H. hepaticus has received the most attention since it was the first Helicobacter sp. that was recognized as a cofactor for the hepatic carcinogenesis. Induction of malignancies in mice after exposure to H. hepaticus provides a useful model to study the pathogenesis of infection and generation of the liver cancer in humans. The pivotal roles of the innate immunity cells in colorectal cancer have also been revealed after infection of immunodeficient mice by H. hepaticus (6–9).

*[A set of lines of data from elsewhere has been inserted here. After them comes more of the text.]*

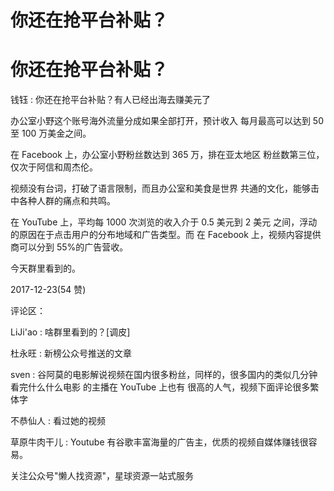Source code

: # 你还在抢平台补贴？

# 你还在抢平台补贴？

钱钰 : 你还在抢平台补贴？有人已经出海去赚美元了

办公室小野这个账号海外流量分成如果全部打开，预计收入 每月最高可以达到 50 至 100 万美金之间。

在 Facebook 上，办公室小野粉丝数达到 365 万，排在亚太地区 粉丝数第三位，仅次于阿信和周杰伦。

视频没有台词，打破了语言限制，而且办公室和美食是世界 共通的文化，能够击中各种人群的痛点和共鸣。

在 YouTube 上，平均每 1000 次浏览的收入介于 0.5 美元到 2 美元 之间，浮动的原因在于点击用户的分布地域和广告类型。而 在 Facebook 上，视频内容提供商可以分到 55%的广告营收。

今天群里看到的。

2017-12-23(54 赞)

评论区：

LiJi'ao : 啥群里看到的？[调皮]

杜永旺 : 新榜公众号推送的文章

sven : 谷阿莫的电影解说视频在国内很多粉丝，同样的，很多国内的类似几分钟看完什么什么电影 的主播在 YouTube 上也有 很高的人气，视频下面评论很多繁体字

不恭仙人 : 看过她的视频

草原牛肉干儿 : Youtube 有谷歌丰富海量的广告主，优质的视频自媒体赚钱很容易。

关注公众号"懒人找资源"，星球资源一站式服务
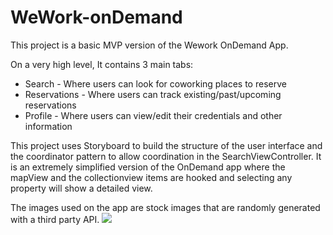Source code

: # WeWork-onDemand

This project is a basic MVP version of the Wework OnDemand App. 

On a very high level, It contains 3 main tabs:
  - Search - Where users can look for coworking places to reserve
  - Reservations - Where users can track existing/past/upcoming reservations
  - Profile - Where users can view/edit their credentials and other information
  
This project uses Storyboard to build the structure of the user interface and the coordinator pattern to allow coordination in the SearchViewController.
It is an extremely simplified version of the OnDemand app where the mapView and the collectionview items are hooked and selecting any property will show a detailed view.


The images used on the app are stock images that are randomly generated with a third party API. 
![](ezgif-3-a0679dc3255f.gif)
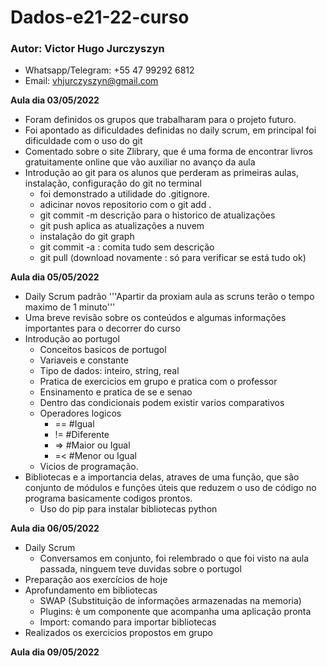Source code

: # Dados-e21-22-curso
### Autor: Victor Hugo Jurczyszyn
- Whatsapp/Telegram: +55 47 99292 6812
- Email: vhjurczyszyn@gmail.com 

**Aula dia 03/05/2022**
- Foram definidos os grupos que trabalharam para o projeto futuro.
- Foi apontado as dificuldades definidas no daily scrum, em principal foi dificuldade com o uso do git
- Comentado sobre o site Zlibrary, que é uma forma de encontrar livros gratuitamente online que vão auxiliar no
  avanço da aula
- Introdução ao git para os alunos que perderam as primeiras aulas, instalação, configuração do git no terminal
    - foi demonstrado a utilidade do .gitignore.
    - adicinar novos repositorio com o git add .
    - git commit -m descrição para o historico de atualizações
    - git push aplica as atualizações a nuvem
    - instalação do git graph 
    - git commit -a : comita tudo sem descrição
    - git pull (download novamente : só para verificar se está tudo ok)
 
 **Aula dia 05/05/2022**

- Daily Scrum padrão 
'''Apartir da proxiam aula as scruns terão o tempo maximo de 1 minuto'''
- Uma breve revisão sobre os conteúdos e algumas informações importantes para o decorrer do curso
- Introdução ao portugol
  - Conceitos basicos de portugol
  - Variaveis e constante
  - Tipo de dados: inteiro, string, real
  - Pratica de exercicios em grupo e pratica com o professor
  - Ensinamento e pratica de se e senao
  - Dentro das condicionais podem existir varios comparativos
  - Operadores logicos 
    - == #Igual
    - != #Diferente
    - => #Maior ou Igual
    - =< #Menor ou Igual
  - Vicios de programação.
- Bibliotecas e a importancia delas, atraves de uma função, que são conjunto de módulos e funções úteis que reduzem o uso de código no programa basicamente codigos prontos. 
  - Uso do pip para instalar bibliotecas python 

**Aula dia 06/05/2022**

- Daily Scrum
  - Conversamos em conjunto, foi relembrado o que foi visto na aula passada, ninguem teve duvidas sobre o portugol 
- Preparação aos exercícios de hoje
- Aprofundamento em bibliotecas
  - SWAP (Substituição de informações armazenadas na memoria)
  - Plugins: è um componente que acompanha uma aplicação pronta
  - Import: comando para importar bibliotecas
- Realizados os exercicios propostos em grupo

**Aula dia 09/05/2022**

In human, presence of H. hepaticus in the bile samples of patients with cholelithiasis, cholecystitis and gallbladder polyps, has been traced by nested PCR and in situ analysis of the bile samples. Further studies on pathogenesis of H. hepaticus have supported the hypothesis that H. hepaticus could be a human pathogen and associated with diseases of liver and biliary tract (10–12). Investigaters have also reported that H. hepaticus may be a risk factor for the progression of liver disease to cirrhosis and hepatocellular carcinoma, especially among the patients chronically infected with hepatitis C virus (13–14). In addition, higher titers of specific anti-H. hepaticus antibodies in patients with gallbladder cancer, compared to the control group, has suggested that H. hepaticus infection may be associated with gallbladder cancers in human (15–16). The researchers have also observed that patients with cholelithiasis and cholecystitis associated with gastric cancer had significantly higher prevalence of H. hepaticus infection than patients with other diseases (12, 15). Although H. hepaticus infection have been observed in 82% of gallbladders and 87.5% of related malignancies, it is not clear whether this organism is causative of gallstone, conducting to malignancy, or contributes as a risk factor (16).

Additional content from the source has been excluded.